3. After closer encounter the guy turned out be extremely stupid (no, we women don’t go after looks but after wit, George Clooney just happens to have both).
4. I was too married.
His blog was inspired of an article “Reasons why people had sex”, and here I can come up with some quite idiotic ones. The most embarrassing is probably “Because the guy was driving a Porche”. This was in my young and stupid days, before I became woman. Girls might turn on Porches and gorgeous guys but women turn on funny and intelligent men.

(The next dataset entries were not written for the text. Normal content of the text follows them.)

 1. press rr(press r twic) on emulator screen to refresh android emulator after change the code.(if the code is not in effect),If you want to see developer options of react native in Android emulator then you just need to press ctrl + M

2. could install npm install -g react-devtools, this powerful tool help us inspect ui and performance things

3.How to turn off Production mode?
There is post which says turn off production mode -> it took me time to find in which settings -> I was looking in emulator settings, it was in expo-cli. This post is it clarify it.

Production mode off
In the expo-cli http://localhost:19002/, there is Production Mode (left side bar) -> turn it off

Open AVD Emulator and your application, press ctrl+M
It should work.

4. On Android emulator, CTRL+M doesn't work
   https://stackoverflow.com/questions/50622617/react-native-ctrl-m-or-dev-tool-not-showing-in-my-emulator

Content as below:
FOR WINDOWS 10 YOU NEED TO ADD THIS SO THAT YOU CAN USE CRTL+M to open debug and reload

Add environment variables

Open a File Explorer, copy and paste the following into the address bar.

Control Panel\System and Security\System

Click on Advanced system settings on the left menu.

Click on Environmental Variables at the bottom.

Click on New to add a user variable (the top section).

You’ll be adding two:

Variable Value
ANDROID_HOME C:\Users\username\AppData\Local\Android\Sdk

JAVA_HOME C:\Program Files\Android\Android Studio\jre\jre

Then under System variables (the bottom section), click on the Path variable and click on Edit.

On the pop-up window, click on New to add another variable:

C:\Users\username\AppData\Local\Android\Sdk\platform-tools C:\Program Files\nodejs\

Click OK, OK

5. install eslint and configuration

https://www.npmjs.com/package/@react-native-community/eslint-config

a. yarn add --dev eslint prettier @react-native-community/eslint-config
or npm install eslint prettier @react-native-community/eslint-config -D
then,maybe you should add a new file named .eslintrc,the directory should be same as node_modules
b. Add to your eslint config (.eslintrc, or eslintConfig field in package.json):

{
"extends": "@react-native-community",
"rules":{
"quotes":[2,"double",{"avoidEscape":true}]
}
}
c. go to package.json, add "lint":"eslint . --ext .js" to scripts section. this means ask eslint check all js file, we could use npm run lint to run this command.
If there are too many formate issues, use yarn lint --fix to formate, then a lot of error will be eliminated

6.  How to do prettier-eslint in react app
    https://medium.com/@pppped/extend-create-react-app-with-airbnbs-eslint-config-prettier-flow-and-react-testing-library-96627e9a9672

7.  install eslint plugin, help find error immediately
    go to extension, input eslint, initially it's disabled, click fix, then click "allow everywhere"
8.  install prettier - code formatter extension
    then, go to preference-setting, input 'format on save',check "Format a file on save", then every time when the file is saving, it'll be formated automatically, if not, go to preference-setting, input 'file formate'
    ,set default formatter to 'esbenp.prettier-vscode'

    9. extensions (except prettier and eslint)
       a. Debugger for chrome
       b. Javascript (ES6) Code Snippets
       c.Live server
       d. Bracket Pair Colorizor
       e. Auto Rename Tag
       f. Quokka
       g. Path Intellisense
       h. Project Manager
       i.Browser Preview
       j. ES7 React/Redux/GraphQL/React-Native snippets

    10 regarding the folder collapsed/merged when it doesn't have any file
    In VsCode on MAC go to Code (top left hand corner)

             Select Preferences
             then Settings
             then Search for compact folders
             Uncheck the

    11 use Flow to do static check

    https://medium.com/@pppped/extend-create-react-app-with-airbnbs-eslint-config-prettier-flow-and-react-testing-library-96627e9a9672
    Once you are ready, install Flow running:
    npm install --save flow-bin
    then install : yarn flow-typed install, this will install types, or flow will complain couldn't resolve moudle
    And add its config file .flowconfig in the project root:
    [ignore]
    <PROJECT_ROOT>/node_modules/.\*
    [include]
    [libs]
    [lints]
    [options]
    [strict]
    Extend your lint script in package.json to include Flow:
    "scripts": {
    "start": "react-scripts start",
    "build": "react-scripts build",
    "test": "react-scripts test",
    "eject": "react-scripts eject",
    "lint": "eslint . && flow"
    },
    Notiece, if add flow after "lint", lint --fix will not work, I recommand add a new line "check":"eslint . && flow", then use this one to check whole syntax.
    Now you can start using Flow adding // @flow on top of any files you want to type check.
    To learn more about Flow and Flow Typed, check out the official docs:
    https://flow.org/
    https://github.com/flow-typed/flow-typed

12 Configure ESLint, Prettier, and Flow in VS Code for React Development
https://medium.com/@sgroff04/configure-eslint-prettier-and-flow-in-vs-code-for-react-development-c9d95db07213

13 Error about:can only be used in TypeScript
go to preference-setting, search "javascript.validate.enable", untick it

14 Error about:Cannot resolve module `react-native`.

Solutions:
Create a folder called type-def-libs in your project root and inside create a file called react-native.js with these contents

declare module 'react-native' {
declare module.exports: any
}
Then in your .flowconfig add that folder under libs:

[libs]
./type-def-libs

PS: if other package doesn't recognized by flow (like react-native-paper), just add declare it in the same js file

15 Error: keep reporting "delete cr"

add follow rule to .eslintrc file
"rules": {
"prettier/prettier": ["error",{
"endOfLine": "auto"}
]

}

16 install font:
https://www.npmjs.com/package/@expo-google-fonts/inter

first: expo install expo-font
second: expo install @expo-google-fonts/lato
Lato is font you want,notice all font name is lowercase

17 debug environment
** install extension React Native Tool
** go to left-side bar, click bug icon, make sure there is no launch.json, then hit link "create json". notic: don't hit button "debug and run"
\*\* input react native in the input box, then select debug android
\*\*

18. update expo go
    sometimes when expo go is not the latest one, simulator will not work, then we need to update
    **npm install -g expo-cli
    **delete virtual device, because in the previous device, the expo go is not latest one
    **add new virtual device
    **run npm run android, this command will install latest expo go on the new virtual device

Well, the Porche guy adventure was a one night fun turned into long time collegial misery. I knew very well that one of my colleagues was very interested in the Porche guy, this might even have increased my eager to sleep with him (yes, girls can have that kind of sick tendencies). I didn’t want to tell her though; it was just the thought knowing that, hey, I have slept with the guy you like. But another colleague living just next door to mine couldn’t avoid seeing the Porche parked outside my apartment in the morning and three minutes later everybody at the office knew. The colleague in love with the Porche guy didn’t speak to me ever again.
Years have teached me many things and one experience wiser from the above story I can give this advice to every girl; If you are tired of your colleague’s endless yakety yak, have sex with her boyfriend / husband, and she will never bother talking to you again.